“It’s still the big one.”

“You button your trap, bitch,” Hinch said.

“You button yours,” Furia said in a flash. “This is between me and Goldie. And don’t call her no more names, Hinch, hear?”

Hinch drove.

“Why I plugged him,” Furia said. “And you had a year college, Goldie.” He sounded like a kindly teacher. “A three-way split is better than four, I make it, and I never even graduated public school. That shlep just bought us an extra six grand.”

Goldie said fretfully, “You sure he’s dead?”

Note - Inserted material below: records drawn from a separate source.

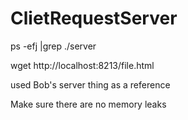 ClietRequestServer
==================
ps -efj |grep ./server

wget http://localhost:8213/file.html

used Bob's server thing as a reference

Make sure there are no memory leaks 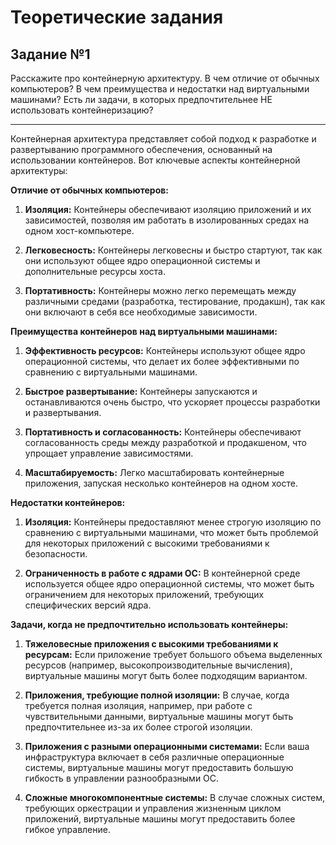 # Теоретические задания

## Задание №1

Расскажите про контейнерную архитектуру. В чем отличие от обычных компьютеров? В чем преимущества и недостатки над виртуальными машинами? Есть ли задачи, в которых предпочтительнее НЕ использовать контейнеризацию?

-----

Контейнерная архитектура представляет собой подход к разработке и развертыванию программного обеспечения, основанный на использовании контейнеров. Вот ключевые аспекты контейнерной архитектуры:

**Отличие от обычных компьютеров:**
1. **Изоляция:** Контейнеры обеспечивают изоляцию приложений и их зависимостей, позволяя им работать в изолированных средах на одном хост-компьютере.

2. **Легковесность:** Контейнеры легковесны и быстро стартуют, так как они используют общее ядро операционной системы и дополнительные ресурсы хоста.

3. **Портативность:** Контейнеры можно легко перемещать между различными средами (разработка, тестирование, продакшн), так как они включают в себя все необходимые зависимости.

**Преимущества контейнеров над виртуальными машинами:**
1. **Эффективность ресурсов:** Контейнеры используют общее ядро операционной системы, что делает их более эффективными по сравнению с виртуальными машинами.

2. **Быстрое развертывание:** Контейнеры запускаются и останавливаются очень быстро, что ускоряет процессы разработки и развертывания.

3. **Портативность и согласованность:** Контейнеры обеспечивают согласованность среды между разработкой и продакшеном, что упрощает управление зависимостями.

4. **Масштабируемость:** Легко масштабировать контейнерные приложения, запуская несколько контейнеров на одном хосте.

**Недостатки контейнеров:**
1. **Изоляция:** Контейнеры предоставляют менее строгую изоляцию по сравнению с виртуальными машинами, что может быть проблемой для некоторых приложений с высокими требованиями к безопасности.

2. **Ограниченность в работе с ядрами ОС:** В контейнерной среде используется общее ядро операционной системы, что может быть ограничением для некоторых приложений, требующих специфических версий ядра.

**Задачи, когда не предпочтительно использовать контейнеры:**
1. **Тяжеловесные приложения с высокими требованиями к ресурсам:** Если приложение требует большого объема выделенных ресурсов (например, высокопроизводительные вычисления), виртуальные машины могут быть более подходящим вариантом.

2. **Приложения, требующие полной изоляции:** В случае, когда требуется полная изоляция, например, при работе с чувствительными данными, виртуальные машины могут быть предпочтительнее из-за их более строгой изоляции.

3. **Приложения с разными операционными системами:** Если ваша инфраструктура включает в себя различные операционные системы, виртуальные машины могут предоставить большую гибкость в управлении разнообразными ОС.

4. **Сложные многокомпонентные системы:** В случае сложных систем, требующих оркестрации и управления жизненным циклом приложений, виртуальные машины могут предоставить более гибкое управление.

Furia laughed. They were rattling over the bridge spanning the Tonekeneke River that led out of town; beyond lay the cloverleaf interchange and the through road Goldie called The Pike, with its string of dark gas stations. The only light came from an allnight diner with a big neon sign at the other side of the cloverleaf. The neon sign said elwood’s diner. It smeared the aluminum siding a dimestore violet.

“Stop in there, Hinch, I’m hungry.”

“Fure,” Goldie said. “My folks still live here. Suppose somebody spots me?”

“How many years you cut out of this jerk burg? Six?”

“Seven. But-”

“And you used to have like dark brown hair, right? And go around like one of them Girl Scouts? Relax, Goldie. Nobody’s going to make you. I’m starved.”

Goldie licked the scarlet lip under the smudge on her nostril. Furia was always starved after a job. At such times it was as if he had been weaned hungry and had never made up for it. Even Hinch looked doubtful.

“I told you, Hinch, didn’t I? Pull in.”

Hinch skirted the concrete island and drove off the cloverleaf. Neither he nor Goldie said anything more. Goldie’s face screwed smaller. She had a funny feeling about the caper. Fure was flying. It never works out the way I plan it. He always queers it some way, he’s a natural-born loser.